Crônica da Cidade

Digressão no parque

Correio Braziliense
postado em 11/07/2021 23:37 / atualizado em 11/07/2021 23:38

Era uma vez, num reino bem, bem distante, uma sociedade que se organizava sem disputas para alimentar e cuidar de todos os seus moradores. Salões amplos podiam ser acessados por vias formadas em túneis estreitos, mas de paredes sólidas. No percurso entre a fonte de alimento e o local de armazenagem, todos se enfileiravam em total sintonia. Os que iam, marchavam constantes e determinados em busca do pão de cada dia. Os que voltavam, carregavam sobre os ombros muito mais que o equivalente ao peso do corpo. Não se ouvia, porém, nenhuma reclamação. A harmonia era, e é até hoje, visível naquela comunidade.
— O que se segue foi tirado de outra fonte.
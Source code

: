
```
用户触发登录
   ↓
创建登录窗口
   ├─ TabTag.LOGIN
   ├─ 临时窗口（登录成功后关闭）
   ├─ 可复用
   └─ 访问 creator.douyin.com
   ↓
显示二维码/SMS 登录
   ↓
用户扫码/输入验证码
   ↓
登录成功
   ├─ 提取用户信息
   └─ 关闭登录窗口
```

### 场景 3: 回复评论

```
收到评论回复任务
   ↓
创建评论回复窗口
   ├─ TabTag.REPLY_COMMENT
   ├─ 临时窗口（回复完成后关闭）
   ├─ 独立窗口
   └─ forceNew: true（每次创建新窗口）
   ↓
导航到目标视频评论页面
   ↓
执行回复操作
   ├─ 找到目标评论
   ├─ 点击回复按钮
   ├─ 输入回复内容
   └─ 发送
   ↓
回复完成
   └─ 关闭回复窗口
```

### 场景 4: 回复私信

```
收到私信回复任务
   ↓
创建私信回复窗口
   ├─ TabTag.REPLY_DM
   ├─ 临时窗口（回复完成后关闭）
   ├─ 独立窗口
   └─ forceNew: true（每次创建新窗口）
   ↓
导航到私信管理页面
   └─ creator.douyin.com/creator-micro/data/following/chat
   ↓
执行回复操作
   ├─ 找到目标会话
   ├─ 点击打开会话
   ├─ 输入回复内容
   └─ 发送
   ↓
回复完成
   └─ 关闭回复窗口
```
A cronista se perdeu num devaneio e até de estilo trocou, deve estar pensando o leitor. Talvez seja verdade mesmo, pois pareceu que o conto — com esse princípio clássico das histórias de fadas — fosse o mais adequado para descrever o sentimento de confusão e de impotência que tomou conta de mim ao observar uma cena banal, cotidiana, durante um passeio pelo parque.


Andávamos pelo gramado há apenas cinco minutos quando, de longe, avistamos uma elevação no meio do descampado vazio e um risco que cortava pelo meio, em traço assimétrico, o monte de terra coberto por grama. Aquele traçado certamente era estreito demais para ser produto da ação humana, mas muito bem-feito para significar apenas um acaso da natureza.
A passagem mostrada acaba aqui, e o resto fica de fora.